One of the most common scenarios for IoT devices is detection of environmental conditions. A variety of sensors are available to monitor temperature, humidity, barometric pressure, and more.

In this topic, you will use .NET to read environmental conditions from a sensor.

Prerequisites

  • ARM-based (ARMv7 or greater) single-board computer (SBC)
  • BME280 humidity/barometric pressure/temperature sensor breakout
  • Jumper wires
  • Breadboard (optional)
  • Raspberry Pi GPIO breakout board (optional)
  • .NET SDK 8 or later

Note

This tutorial is written assuming the target device is Raspberry Pi. However, this tutorial can be used for any Linux-based SBC that supports .NET, such as Orange Pi, ODROID, and more.

Important

There are many manufacturers of BME280 breakouts. Most designs are similar, and the manufacturer shouldn't make any difference to the functionality. This tutorial attempts to account for variations. Ensure your BME280 breakout includes an Inter-Integrated Circuit (I2C) interface.

Components like BME280 breakouts are often sold with unsoldered pin headers.

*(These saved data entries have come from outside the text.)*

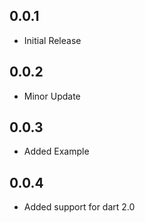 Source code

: ## 0.0.1

* Initial Release


## 0.0.2

* Minor Update


## 0.0.3

* Added Example


## 0.0.4

* Added support for dart 2.0
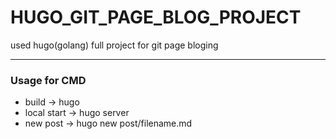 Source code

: # HUGO_GIT_PAGE_BLOG_PROJECT
used hugo(golang) full project for git page bloging

---

### Usage for CMD

- build -> hugo
- local start -> hugo server
- new post -> hugo new post/filename.md

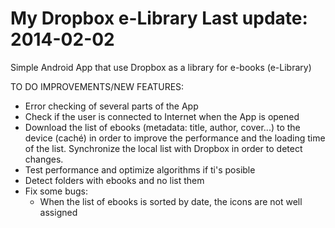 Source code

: My Dropbox e-Library
Last update: 2014-02-02
=========================

Simple Android App that use Dropbox as a library for e-books (e-Library)

TO DO IMPROVEMENTS/NEW FEATURES:
- Error checking of several parts of the App
- Check if the user is connected to Internet when the App is opened
- Download the list of ebooks (metadata: title, author, cover...) 
to the device (caché) in order to improve the performance and 
the loading time of the list. Synchronize the local list with Dropbox
in order to detect changes.
- Test performance and optimize algorithms if ti's posible
- Detect folders with ebooks and no list them
- Fix some bugs:
  * When the list of ebooks is sorted by date, the icons are not well assigned
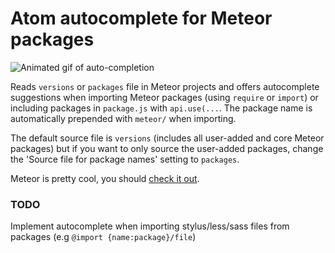 # Atom autocomplete for Meteor packages

![Animated gif of auto-completion](http://photog.jonathangoley.com/images/autocomplete-5.gif)


Reads `versions` or `packages` file in Meteor projects and offers autocomplete suggestions when importing Meteor packages (using `require` or `import`) or including packages in `package.js` with `api.use(...`. The package name is automatically prepended with `meteor/` when importing.

The default source file is `versions` (includes all user-added and core Meteor packages) but if you want to only source the user-added packages, change the 'Source file for package names' setting to `packages`.

Meteor is pretty cool, you should [check it out](http://meteor.com/).

### TODO
Implement autocomplete when importing stylus/less/sass files from packages (e.g `@import {name:package}/file`)
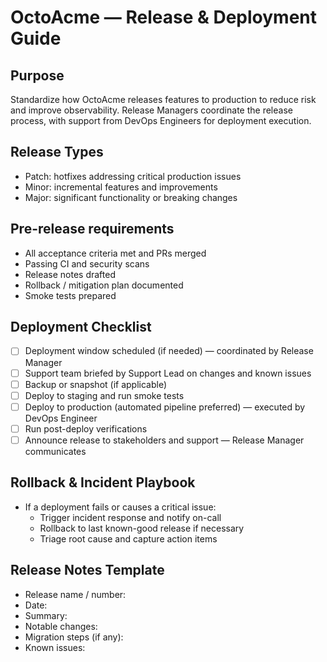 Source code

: # OctoAcme — Release & Deployment Guide

## Purpose
Standardize how OctoAcme releases features to production to reduce risk and improve observability. Release Managers coordinate the release process, with support from DevOps Engineers for deployment execution.

## Release Types
- Patch: hotfixes addressing critical production issues
- Minor: incremental features and improvements
- Major: significant functionality or breaking changes

## Pre-release requirements
- All acceptance criteria met and PRs merged
- Passing CI and security scans
- Release notes drafted
- Rollback / mitigation plan documented
- Smoke tests prepared

## Deployment Checklist
- [ ] Deployment window scheduled (if needed) — coordinated by Release Manager
- [ ] Support team briefed by Support Lead on changes and known issues
- [ ] Backup or snapshot (if applicable)
- [ ] Deploy to staging and run smoke tests
- [ ] Deploy to production (automated pipeline preferred) — executed by DevOps Engineer
- [ ] Run post-deploy verifications
- [ ] Announce release to stakeholders and support — Release Manager communicates

## Rollback & Incident Playbook
- If a deployment fails or causes a critical issue:
  - Trigger incident response and notify on-call
  - Rollback to last known-good release if necessary
  - Triage root cause and capture action items

## Release Notes Template
- Release name / number:
- Date:
- Summary:
- Notable changes:
- Migration steps (if any):
- Known issues:
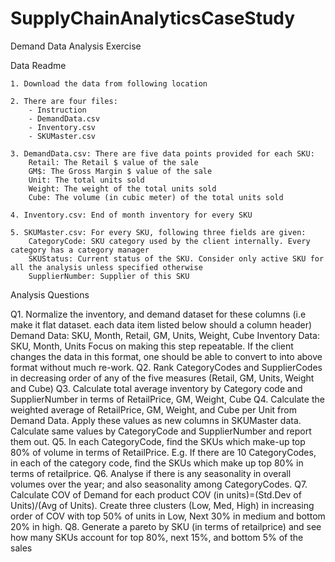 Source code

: # SupplyChainAnalyticsCaseStudy
 
Demand Data Analysis Exercise



Data Readme

	1. Download the data from following location
	
	2. There are four files:
		- Instruction 
		- DemandData.csv
		- Inventory.csv
		- SKUMaster.csv
		
	3. DemandData.csv: There are five data points provided for each SKU: 
		Retail: The Retail $ value of the sale
		GM$: The Gross Margin $ value of the sale
		Unit: The total units sold
		Weight: The weight of the total units sold
		Cube: The volume (in cubic meter) of the total units sold
		
	4. Inventory.csv: End of month inventory for every SKU

	5. SKUMaster.csv: For every SKU, following three fields are given:
		CategoryCode: SKU category used by the client internally. Every category has a category manager
		SKUStatus: Current status of the SKU. Consider only active SKU for all the analysis unless specified otherwise
		SupplierNumber: Supplier of this SKU
	
Analysis Questions

Q1. Normalize the inventory, and demand dataset for these columns (i.e make it flat dataset. each data item listed below should a column header)
	Demand Data: SKU, Month, Retail, GM, Units, Weight, Cube
	Inventory Data: SKU, Month, Units
	Focus on making this step repeatable. If the client changes the data in this format, one should be able to convert to into above format without much re-work.
Q2. Rank CategoryCodes and SupplierCodes in decreasing order of any of the five measures (Retail, GM, Units, Weight and Cube)
Q3. Calculate total average inventory by Category code and SupplierNumber in terms of RetailPrice, GM, Weight, Cube
Q4. Calculate the weighted average of RetailPrice, GM, Weight, and Cube per Unit from Demand Data. Apply these values as new columns in SKUMaster data. Calculate same values by CategoryCode and SupplierNumber and report them out.
Q5. In each CategoryCode, find the SKUs which make-up top 80% of volume in terms of RetailPrice. E.g. If there are 10 CategoryCodes, in each of the category code, find the SKUs which make up top 80% in terms of retailprice.
Q6. Analyse if there is any seasonality in overall volumes over the year; and also seasonality among CategoryCodes.
Q7. Calculate COV of Demand for each product COV (in units)=(Std.Dev of Units)/(Avg of Units). Create three clusters (Low, Med, High) in increasing order of COV with top 50% of units in Low, Next 30% in medium and bottom 20% in high.
Q8. Generate a pareto by SKU (in terms of retailprice) and see how many SKUs account for top 80%, next 15%, and bottom 5% of the sales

If you're uncomfortable with soldering, look for a BME280 breakout board with a pre-soldered header or a different connector. If you want, consider learning how to solder! Here's a good beginner's guide to soldering.

Prepare the SBC

Ensure your SBC is configured to support the following services:

  • SSH
  • I2C

For many devices, no additional configuration is required. For Raspberry Pi, use the raspi-config command. For more information on raspi-config, refer to the Raspberry Pi documentation.

Prepare the hardware

Use the hardware components to build the circuit as depicted in the following diagram:

A Fritzing diagram showing the connection from Raspberry Pi to BME280 breakout board

The following are the connections from the Raspberry Pi to the BME280 breakout. Note that pin labels differ on various BME280 breakouts.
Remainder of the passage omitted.